Personal information
- Nationality: Filipino
- Born: October 22, 1992 (age 33) Floridablanca, Pampanga, Philippines
- Height: 180 cm (5 ft 11 in)
- College / University: De La Salle University – Dasmariñas

Volleyball information
- Position: Middle blocker
- Current club: Choco Mucho Flying Titans

Career
| Years | Teams |
| 2016–2018 | F2 Logistics Cargo Movers |
| 2018–2020 | Petro Gazz Angels |
| 2020–2021 | Perlas Spikers |
| 2021–2025 | Choco Mucho Flying Titans |
| 2026–present | Capital1 Solar Spikers |

National team
| 2023–2024 | Philippines |

= Cherry Nunag =

Filipino volleyball player

Cherry Rose Nunag (born October 22, 1992) is a Filipino professional volleyball player for the Capital1 Solar Spikers of the Premier Volleyball League.

==Early life==
Cherry Rose Nunag was born on October 22, 1992 in Floridablanca, Pampanga. She took up volleyball in high school.

==Career==
===Collegiate===
Unlike typical top volleyball players in the Philippines, Nunag did not play in either the University Athletic Association of the Philippines or the National Collegiate Athletic Association. Instead she was a player for the team of De La Salle University – Dasmariñas.

She started playing in the V-League in 2013 as part of the De La Salle Lady Patriots.

===Club===
The now-defunct Philippine Super Liga had Nunag at its player. She joined the PSL in 2015, playing for Petron and the F2 Logistics Cargo Movers.

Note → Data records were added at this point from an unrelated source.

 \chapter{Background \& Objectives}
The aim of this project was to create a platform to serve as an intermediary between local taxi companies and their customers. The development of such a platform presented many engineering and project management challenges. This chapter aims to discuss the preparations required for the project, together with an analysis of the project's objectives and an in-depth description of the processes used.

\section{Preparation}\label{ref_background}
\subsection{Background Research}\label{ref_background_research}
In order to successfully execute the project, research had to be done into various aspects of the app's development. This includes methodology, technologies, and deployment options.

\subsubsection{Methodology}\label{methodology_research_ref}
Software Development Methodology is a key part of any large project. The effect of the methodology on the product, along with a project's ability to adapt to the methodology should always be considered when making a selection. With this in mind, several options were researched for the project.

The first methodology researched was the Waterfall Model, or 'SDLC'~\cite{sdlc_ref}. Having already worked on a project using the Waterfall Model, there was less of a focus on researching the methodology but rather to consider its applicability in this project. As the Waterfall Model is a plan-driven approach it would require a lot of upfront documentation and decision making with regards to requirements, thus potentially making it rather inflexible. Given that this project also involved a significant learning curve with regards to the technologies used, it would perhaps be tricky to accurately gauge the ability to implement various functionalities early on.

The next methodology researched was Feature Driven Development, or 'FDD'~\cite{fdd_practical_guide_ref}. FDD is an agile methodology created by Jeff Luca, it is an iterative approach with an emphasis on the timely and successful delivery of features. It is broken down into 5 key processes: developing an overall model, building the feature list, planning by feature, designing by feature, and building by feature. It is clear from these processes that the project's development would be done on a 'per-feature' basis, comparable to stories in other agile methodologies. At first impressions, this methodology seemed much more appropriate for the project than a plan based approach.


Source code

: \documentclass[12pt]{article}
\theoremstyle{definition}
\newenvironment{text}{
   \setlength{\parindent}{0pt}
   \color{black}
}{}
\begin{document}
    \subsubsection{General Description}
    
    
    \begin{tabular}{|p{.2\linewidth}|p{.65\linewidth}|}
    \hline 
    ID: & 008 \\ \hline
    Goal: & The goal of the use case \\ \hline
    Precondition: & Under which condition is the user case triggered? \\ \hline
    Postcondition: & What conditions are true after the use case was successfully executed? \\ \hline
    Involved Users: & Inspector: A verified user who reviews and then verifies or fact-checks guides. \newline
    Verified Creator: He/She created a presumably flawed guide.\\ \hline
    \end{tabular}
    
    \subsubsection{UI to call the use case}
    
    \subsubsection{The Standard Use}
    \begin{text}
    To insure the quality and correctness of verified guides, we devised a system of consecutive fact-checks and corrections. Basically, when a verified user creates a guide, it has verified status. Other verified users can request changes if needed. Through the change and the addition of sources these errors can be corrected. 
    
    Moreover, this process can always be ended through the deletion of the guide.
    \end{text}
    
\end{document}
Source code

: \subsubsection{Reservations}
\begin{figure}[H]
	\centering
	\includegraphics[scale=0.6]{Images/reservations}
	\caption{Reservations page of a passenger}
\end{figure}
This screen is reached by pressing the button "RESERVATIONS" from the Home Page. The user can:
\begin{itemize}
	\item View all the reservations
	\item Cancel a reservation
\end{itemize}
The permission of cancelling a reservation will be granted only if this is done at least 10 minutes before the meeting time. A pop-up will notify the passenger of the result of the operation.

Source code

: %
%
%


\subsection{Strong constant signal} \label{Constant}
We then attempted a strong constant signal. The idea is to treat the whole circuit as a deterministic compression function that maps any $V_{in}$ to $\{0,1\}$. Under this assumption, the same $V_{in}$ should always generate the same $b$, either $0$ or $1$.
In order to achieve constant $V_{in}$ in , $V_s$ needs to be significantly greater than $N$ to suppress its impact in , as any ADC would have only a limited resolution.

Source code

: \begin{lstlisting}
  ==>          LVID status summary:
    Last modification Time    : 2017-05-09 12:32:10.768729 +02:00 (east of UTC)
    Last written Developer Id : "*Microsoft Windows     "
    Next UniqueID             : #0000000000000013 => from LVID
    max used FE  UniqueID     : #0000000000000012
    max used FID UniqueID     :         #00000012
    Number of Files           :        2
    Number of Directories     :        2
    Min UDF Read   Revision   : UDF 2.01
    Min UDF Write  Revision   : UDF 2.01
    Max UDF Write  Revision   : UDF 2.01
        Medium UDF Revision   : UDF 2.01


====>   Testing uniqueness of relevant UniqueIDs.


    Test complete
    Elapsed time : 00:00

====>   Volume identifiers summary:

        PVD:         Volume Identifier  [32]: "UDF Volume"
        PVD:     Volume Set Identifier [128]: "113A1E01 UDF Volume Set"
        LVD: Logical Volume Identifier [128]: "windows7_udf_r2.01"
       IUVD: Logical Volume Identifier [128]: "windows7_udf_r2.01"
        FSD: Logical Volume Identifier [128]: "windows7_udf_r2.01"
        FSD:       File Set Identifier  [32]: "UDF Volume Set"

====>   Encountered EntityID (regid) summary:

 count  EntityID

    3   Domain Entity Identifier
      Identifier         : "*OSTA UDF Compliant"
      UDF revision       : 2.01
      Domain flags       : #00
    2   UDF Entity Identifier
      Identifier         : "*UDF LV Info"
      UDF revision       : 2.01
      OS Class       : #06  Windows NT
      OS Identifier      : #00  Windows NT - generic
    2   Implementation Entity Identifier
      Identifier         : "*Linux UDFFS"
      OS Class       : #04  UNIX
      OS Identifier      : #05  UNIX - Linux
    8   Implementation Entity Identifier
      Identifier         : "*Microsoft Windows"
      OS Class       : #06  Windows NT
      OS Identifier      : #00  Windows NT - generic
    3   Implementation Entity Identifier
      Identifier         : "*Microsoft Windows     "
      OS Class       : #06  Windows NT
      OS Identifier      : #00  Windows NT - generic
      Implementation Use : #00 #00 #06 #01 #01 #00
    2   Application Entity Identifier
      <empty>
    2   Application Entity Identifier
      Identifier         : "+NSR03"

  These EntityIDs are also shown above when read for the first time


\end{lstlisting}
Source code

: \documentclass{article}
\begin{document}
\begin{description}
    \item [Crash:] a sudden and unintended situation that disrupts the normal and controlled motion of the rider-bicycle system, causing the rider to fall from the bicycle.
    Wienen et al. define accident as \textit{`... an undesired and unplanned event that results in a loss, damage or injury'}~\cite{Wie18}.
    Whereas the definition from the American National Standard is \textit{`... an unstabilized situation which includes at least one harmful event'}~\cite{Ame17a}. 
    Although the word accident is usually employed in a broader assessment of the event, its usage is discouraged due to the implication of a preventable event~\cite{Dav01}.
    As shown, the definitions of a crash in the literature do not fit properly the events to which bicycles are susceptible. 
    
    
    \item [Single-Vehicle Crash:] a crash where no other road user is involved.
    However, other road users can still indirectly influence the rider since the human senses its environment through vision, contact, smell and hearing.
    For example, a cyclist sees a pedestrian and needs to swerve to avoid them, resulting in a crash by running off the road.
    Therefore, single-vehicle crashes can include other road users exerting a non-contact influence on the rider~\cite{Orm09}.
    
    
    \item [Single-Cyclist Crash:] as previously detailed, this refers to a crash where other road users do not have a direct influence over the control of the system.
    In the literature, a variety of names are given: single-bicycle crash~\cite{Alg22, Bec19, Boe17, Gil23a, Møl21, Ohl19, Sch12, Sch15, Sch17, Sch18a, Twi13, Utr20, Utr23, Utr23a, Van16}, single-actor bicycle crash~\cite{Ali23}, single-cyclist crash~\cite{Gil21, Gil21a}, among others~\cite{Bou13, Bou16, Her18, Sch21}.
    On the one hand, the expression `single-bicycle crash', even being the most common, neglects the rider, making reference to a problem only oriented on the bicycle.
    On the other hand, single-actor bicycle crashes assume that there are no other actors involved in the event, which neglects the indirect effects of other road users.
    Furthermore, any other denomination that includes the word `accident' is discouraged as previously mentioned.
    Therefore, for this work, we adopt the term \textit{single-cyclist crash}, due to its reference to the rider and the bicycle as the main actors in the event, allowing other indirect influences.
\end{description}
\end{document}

She later moved to the Premier Volleyball League (PVL) and became part of Petro Gazz Angels and Perlas Spikers. She joined the Choco Mucho Flying Titans in November 2021 ahead of the PVL's 2022 season. On December 29, 2025, Nunag was released from the Flying Titans as part of the team's rebuild.

===National team===
Nunag became part of the Philippines women's national team which took part at the 2024 AVC Women's Challenge Cup and the 2024 FIVB Women's Volleyball Challenger Cup.